Data records:
+--
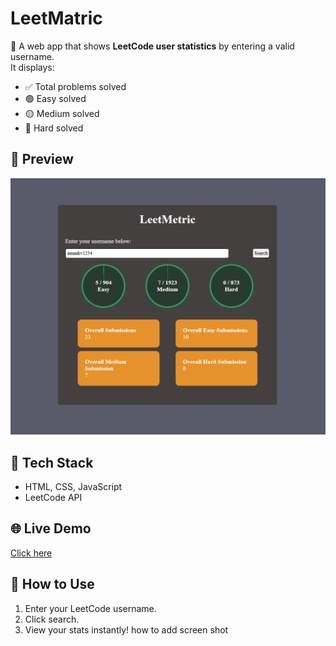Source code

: # LeetMatric

🚀 A web app that shows **LeetCode user statistics** by entering a valid username.  
It displays:
- ✅ Total problems solved
- 🟢 Easy solved
- 🟡 Medium solved
- 🔴 Hard solved

## 📸 Preview
![LeetMatric Preview](leetmatric.png)

## 🔧 Tech Stack
- HTML, CSS, JavaScript
- LeetCode API

## 🌐 Live Demo
[Click here](https://amankv1234.github.io/LEET_MATRIC_APP/)

## 📌 How to Use
1. Enter your LeetCode username.
2. Click search.
3. View your stats instantly!  how to add screen shot
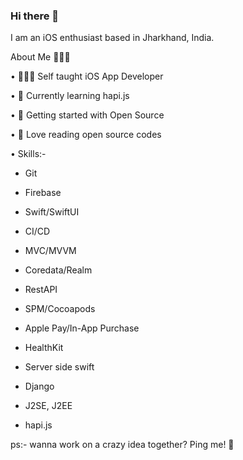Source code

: ### Hi there 👋

I am an iOS enthusiast based in Jharkhand, India.

About Me 🤷🏻‍♀️

• 👩🏻‍💻 Self taught iOS App Developer

• 🌱 Currently learning hapi.js

• 🔭 Getting started with Open Source

• 📖 Love reading open source codes

• Skills:-

- Git

- Firebase

- Swift/SwiftUI

- CI/CD

- MVC/MVVM

- Coredata/Realm

- RestAPI

- SPM/Cocoapods

- Apple Pay/In-App Purchase

- HealthKit

- Server side swift

- Django

- J2SE, J2EE

- hapi.js
  
ps:- wanna work on a crazy idea together? Ping me! 🙂

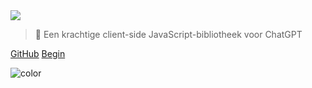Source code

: <!-- _coverpage.md -->

<img class="logo" src="https://media.chatgptjs.org/images/chatgpt.js-logo-dark-mode-padded-7000x777.png">

> 🤖 Een krachtige client-side JavaScript-bibliotheek voor ChatGPT

[GitHub](https://github.com/KudoAI/chatgpt.js)
[Begin](#⚡-de-bibliotheek-importeren)

<!-- background color -->

![color](transparent)
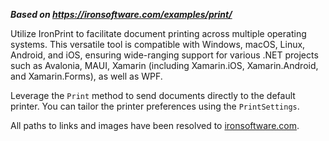***Based on <https://ironsoftware.com/examples/print/>***

Utilize IronPrint to facilitate document printing across multiple operating systems. This versatile tool is compatible with Windows, macOS, Linux, Android, and iOS, ensuring wide-ranging support for various .NET projects such as Avalonia, MAUI, Xamarin (including Xamarin.iOS, Xamarin.Android, and Xamarin.Forms), as well as WPF.

Leverage the `Print` method to send documents directly to the default printer. You can tailor the printer preferences using the `PrintSettings`.

All paths to links and images have been resolved to [ironsoftware.com](https://ironsoftware.com).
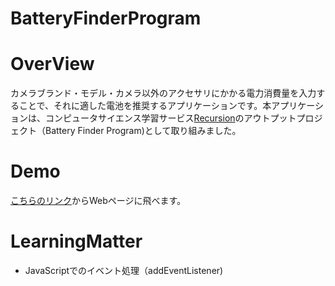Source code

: # BatteryFinderProgram
# OverView
カメラブランド・モデル・カメラ以外のアクセサリにかかる電力消費量を入力することで、それに適した電池を推奨するアプリケーションです。本アプリケーションは、コンピュータサイエンス学習サービス[Recursion](https://recursionist.io/)のアウトプットプロジェクト（Battery Finder Program)として取り組みました。

# Demo
[こちらのリンク](https://suuu0122.github.io/Battery-Finder-Program/)からWebページに飛べます。

# LearningMatter
* JavaScriptでのイベント処理（addEventListener)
+--
Exercise goal:
Look through the data above and report every line in which "LeetCode" appears.

Finished exercise:
🚀 A web app that shows **LeetCode user statistics** by entering a valid username.  
- LeetCode API
1. Enter your LeetCode username.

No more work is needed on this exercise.